# will you take the puppy if .. ??



## bmw_328ci (Mar 11, 2010)

Hi,
I am from Bahrain and we dont have good breeders here.Yesterday I went to see some puppies they were 2 months old,and since I dont have any previous experience they were in good shape according to me.they were clean,not afraid from strange poeple and the one that i was interested in started to follow me everywhere and she was playing with the rest.The problem is that I didn't see the father and the mother was in bad shape and I didnt trust the man who want to sell them.If you were in my shoes are you going to buy the puppy?
( I am not a veterinarian but I am a doctor MD so when I examined the puppy I haven't see any problem with him)


----------



## frenchie27 (Jan 12, 2008)

Why was the mom in bad shape? Probably because she has had too many litters too soon? If I were you, I would buy the puppy. That dog is probably better off with you than that man. I would follow my gut, if the puppy had "chemistry" with you, then it's telling you something. Give that pup a great life. That's my advice.


----------



## bmw_328ci (Mar 11, 2010)

frenchie27 said:


> Why was the mom in bad shape? Probably because she has had too many litters too soon? If I were you, I would buy the puppy. That dog is probably better off with you than that man. I would follow my gut, if the puppy had "chemistry" with you, then it's telling you something. Give that pup a great life. That's my advice.

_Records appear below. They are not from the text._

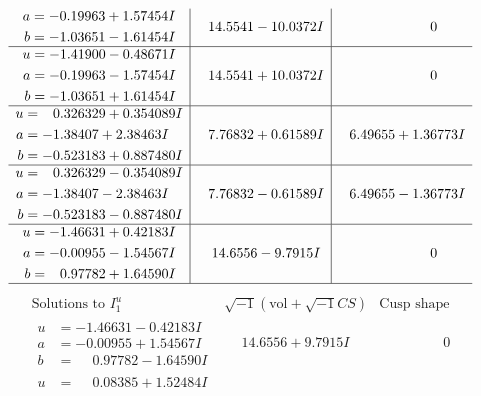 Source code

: \documentclass[1p]{elsarticle_modified}
\theoremstyle{definition}
\newcommand{\I}{\sqrt{-1}}
\begin{document}
$$\begin{array}{c|c|c}
\begin{aligned}
a &= -0.19963 + 1.57454 I \\
b &= -1.03651 - 1.61454 I\end{aligned}
 & \phantom{-}14.5541 - 10.0372 I & \phantom{-0.000000 } 0 \\ \hline\begin{aligned}
u &= -1.41900 - 0.48671 I \\
a &= -0.19963 - 1.57454 I \\
b &= -1.03651 + 1.61454 I\end{aligned}
 & \phantom{-}14.5541 + 10.0372 I & \phantom{-0.000000 } 0 \\ \hline\begin{aligned}
u &= \phantom{-}0.326329 + 0.354089 I \\
a &= -1.38407 + 2.38463 I \\
b &= -0.523183 + 0.887480 I\end{aligned}
 & \phantom{-}7.76832 + 0.61589 I & \phantom{-}6.49655 + 1.36773 I \\ \hline\begin{aligned}
u &= \phantom{-}0.326329 - 0.354089 I \\
a &= -1.38407 - 2.38463 I \\
b &= -0.523183 - 0.887480 I\end{aligned}
 & \phantom{-}7.76832 - 0.61589 I & \phantom{-}6.49655 - 1.36773 I \\ \hline\begin{aligned}
u &= -1.46631 + 0.42183 I \\
a &= -0.00955 - 1.54567 I \\
b &= \phantom{-}0.97782 + 1.64590 I\end{aligned}
 & \phantom{-}14.6556 - 9.7915 I & \phantom{-0.000000 } 0\\
 \hline 
 \end{array}$$\newpage$$\begin{array}{c|c|c}  
\text{Solutions to }I^u_{1}& \I (\text{vol} + \sqrt{-1}CS) & \text{Cusp shape}\\
 \hline 
\begin{aligned}
u &= -1.46631 - 0.42183 I \\
a &= -0.00955 + 1.54567 I \\
b &= \phantom{-}0.97782 - 1.64590 I\end{aligned}
 & \phantom{-}14.6556 + 9.7915 I & \phantom{-0.000000 } 0 \\ \hline\begin{aligned}
u &= \phantom{-}0.08385 + 1.52484 I \\

\end{aligned}
\end{array}$$
\end{document}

The mother was skinny, not cleaned and may be he don't give her enough food.
Thanks for your advice.


----------



## sherif65 (Mar 10, 2010)

bmw_328ci said:


> Hi,
> I am from Bahrain and we dont have good breeders here.Yesterday I went to see some puppies they were 2 months old,and since I dont have any previous experience they were in good shape according to me.they were clean,not afraid from strange poeple and the one that i was interested in started to follow me everywhere and she was playing with the rest.The problem is that I didn't see the father and the mother was in bad shape and I didnt trust the man who want to sell them.If you were in my shoes are you going to buy the puppy?
> ( I am not a veterinarian but I am a doctor MD so when I examined the puppy I haven't see any problem with him)


I just bought one 2 days ago and i saw her father and mother...if you want , kuwait is just 45 min. away...can get you a very good one...i know the breeder and took from him 2 dogs...excellent puppies...look at my dogs pics and tell me your opinion.


----------



## crs996 (Sep 19, 2001)

frenchie27 said:


> Why was the mom in bad shape? Probably because she has had too many litters too soon? If I were you, I would buy the puppy. That dog is probably better off with you than that man. I would follow my gut, if the puppy had "chemistry" with you, then it's telling you something. Give that pup a great life. That's my advice.


Yipes, that sounds like puppy mill rationale. The only way to stop irresponsible breeders is by ceasing to make it profitable for them. I would not buy a dog from someone where you don't have solid information about the parents, their health, titles, hips, etc. It may save the pup but you may be stuck with a nightmare situation for many years.


----------



## bmw_328ci (Mar 11, 2010)

sherif65 said:


> I just bought one 2 days ago and i saw her father and mother...if you want , kuwait is just 45 min. away...can get you a very good one...i know the breeder and took from him 2 dogs...excellent puppies...look at my dogs pics and tell me your opinion.


You have a beautiful puppies there:wub::wub:.I have to ask first about Importing the puppy can you send me your e-mail or mobile by PM.
Thank you.
(And by the way Kuwait is 4 hours from Bahrain  )


----------



## Emoore (Oct 9, 2002)

crs996 said:


> I would not buy a dog from someone where you don't have solid information about the parents, their health, titles, hips, etc.


From the original post it sounds like that may not be available in Bahrain.


----------



## selzer (May 7, 2005)

if the puppies look good, chances are the dam is just out of condition. how thin is she? frankly, too many people think fat dogs are correct. 

out of coat and a little thin would not stop me.

but, if i felt she was mistreated in any way, i would not support his operation with money. it is not so much what she may be afflicted with down the road, any dog you get will have issues, but it is the treatment of the dam, and other dogs the breeder will continue to breed if he is making money on them.


----------